Fig 2RSV neutralization does not correlate with severity of disease.
50% plaque reduction neutralization titers (PRNT) were determined against RSV-X and RSV-X-dG, the latter is lacking the G protein. (A-B) Median (± IQR) PRNT against RSV-X were compared between healthy and RSV-infected infants as well as between RSV patients with and without oxygen therapy. (C-D) Median (± IQR) PRNT against RSV-X-dG were compared between healthy and RSV-infected infants as well as between RSV patients with or without oxygen therapy. (E) The PRNT against RSV-X was divided the PRTN against RSV-X-dG, so that values below 1.0 indicate a contribution of anti-G antibodies to the neutralization. The median (± IQR) ratio was compared between plasma from healthy infants and RSV patients with or without oxygen therapy and all were significantly different from 1.0. Statistical analyses employed Mann Whitney U test for comparison between two groups and Kruskall-Wallis for comparison between more than two groups. (*P<0.05, **P<0.01).
Fig 3RSV-specific IgG against individual RSV glycoproteins do not correlate with disease severity.
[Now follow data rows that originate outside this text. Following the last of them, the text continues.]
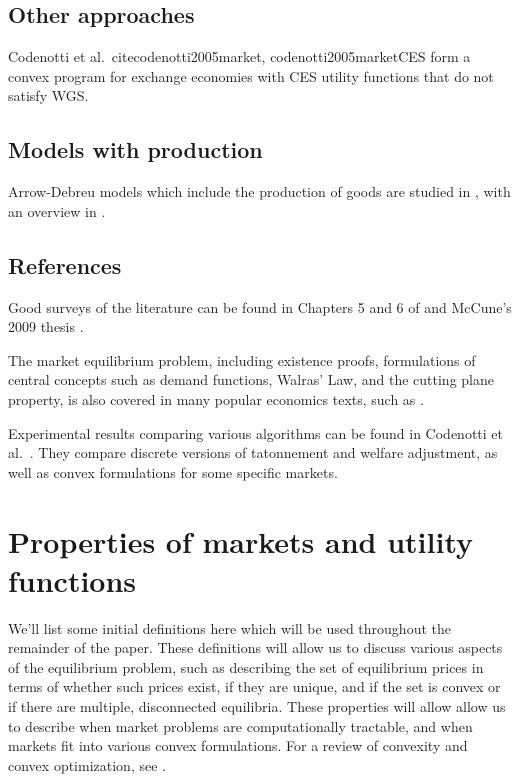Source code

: \documentclass[12pt]{article}
\begin{document}
\subsection{Other approaches}
Codenotti et al.\ cite{codenotti2005market, codenotti2005marketCES} form a
convex program for exchange economies with CES utility functions that do not
satisfy WGS.

\subsection{Models with production}
Arrow-Debreu models which include the production of goods are studied
in \cite{garg2014computability,jain2005market,codenotti2005marketExcess},
with an overview in \cite[Chapters~5--6]{nisan2007algorithmic}.

\subsection{References}
Good surveys of the literature can be found in Chapters 5 and 6 of
\cite{nisan2007algorithmic} and McCune's 2009 thesis \cite{mccune2009algorithmic}.

The market equilibrium problem, including existence proofs, formulations of
central concepts such as demand functions, Walras' Law, and the cutting plane
property, is also covered in many popular economics texts, such as
\cite{varian1992microeconomic, mas1995microeconomic,
luenberger1995microeconomic, kreps1990course}.

Experimental results comparing various algorithms can be found in Codenotti
et al.\ \cite{codenotti2008experimental}.
They compare discrete versions of tatonnement and welfare adjustment,
as well as convex formulations for some specific markets.


\section{Properties of markets and utility functions}
We'll list some initial definitions here which will be used throughout the remainder of the paper.
These definitions will allow us to discuss various aspects of the
equilibrium problem, such as describing the set of equilibrium prices
in terms of whether such prices exist, if they are unique, and if the set is convex or if there are multiple, disconnected equilibria.
These properties will allow allow us to describe when market problems
are computationally tractable, and when markets fit into
various convex formulations.
For a review of convexity and convex optimization, see
\cite{boyd2009convex}.
\end{document}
RSV glycoprotein-specific antibody levels were determined by ELISA against recombinant, soluble ectodomains. Median IgG levels (± IQR) were compared between healthy and RSV-infected infants as well as between RSV patients with and without oxygen therapy. Glycoproteins used for ELISA coating were (A-B) RSV G protein, (C-D) prefusion F protein, and (E-F) postfusion F protein. (G-H) The relative abundance of antibodies against prefusion F compared to G protein as well as pre- compared to postfusion F protein were categorized assessed by subtracting their levels. The median (± IQR) difference was compared between plasma from healthy infants and RSV patients with or without oxygen therapy. No significant differences were observed by Mann Whitney U test for comparison between two groups and Kruskall-Wallis for comparison between more than two groups.
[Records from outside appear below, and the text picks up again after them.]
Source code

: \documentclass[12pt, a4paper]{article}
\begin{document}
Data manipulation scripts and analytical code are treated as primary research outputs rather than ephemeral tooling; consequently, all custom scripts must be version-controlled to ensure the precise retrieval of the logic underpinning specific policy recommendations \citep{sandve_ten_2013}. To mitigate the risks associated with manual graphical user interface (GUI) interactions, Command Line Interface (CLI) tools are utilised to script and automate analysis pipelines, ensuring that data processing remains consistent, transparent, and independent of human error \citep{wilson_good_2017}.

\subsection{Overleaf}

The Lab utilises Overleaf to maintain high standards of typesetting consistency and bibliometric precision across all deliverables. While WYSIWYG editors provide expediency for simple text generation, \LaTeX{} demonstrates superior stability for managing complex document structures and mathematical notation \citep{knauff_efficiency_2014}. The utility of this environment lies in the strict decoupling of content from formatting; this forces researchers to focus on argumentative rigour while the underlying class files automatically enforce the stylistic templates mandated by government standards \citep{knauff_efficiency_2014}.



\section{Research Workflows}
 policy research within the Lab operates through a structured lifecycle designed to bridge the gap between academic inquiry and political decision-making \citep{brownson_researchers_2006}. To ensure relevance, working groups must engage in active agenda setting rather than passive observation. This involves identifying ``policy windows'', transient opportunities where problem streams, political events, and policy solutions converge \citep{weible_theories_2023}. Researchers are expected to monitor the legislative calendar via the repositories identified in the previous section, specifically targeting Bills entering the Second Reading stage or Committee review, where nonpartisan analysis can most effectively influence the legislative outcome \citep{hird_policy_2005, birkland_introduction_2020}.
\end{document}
Fig 4RSV-specific IgG against F protein antigenic sites Ø and I not correlate with disease severity.
The abundance of antibodies in human infant plasma that bind to the prefusion F protein antigenic site Ø or the postfusion F protein antigenic site I was determined by competition with site-specific monoclonal antibodies in ELISA. (A-B) Median (± IQR) IgG titer that blocks 25% binding of D25 (site Ø) were compared between healthy and RSV-infected infants as well as between RSV patients with and without oxygen therapy. (C-D) Median (± IQR) IgG titer that blocks 15% binding of 131-2A (site I) were compared between healthy and RSV-infected infants as well as between RSV patients with and without oxygen therapy. No significant differences were observed by Mann Whitney U test.
Fig 5RSV-specific IgG against prefusion F epitope and G protein correlate with neutralization.
Neutralization titers against RSV-X (PRNT) were compared to IgG levels against (A) postfusion F protein, (B) site I (131-2A competition titer), (C) prefusion F protein, (D) site Ø (D25 competition titer) and (E) G protein. Testing for correlation was performed with Spearman correlation test.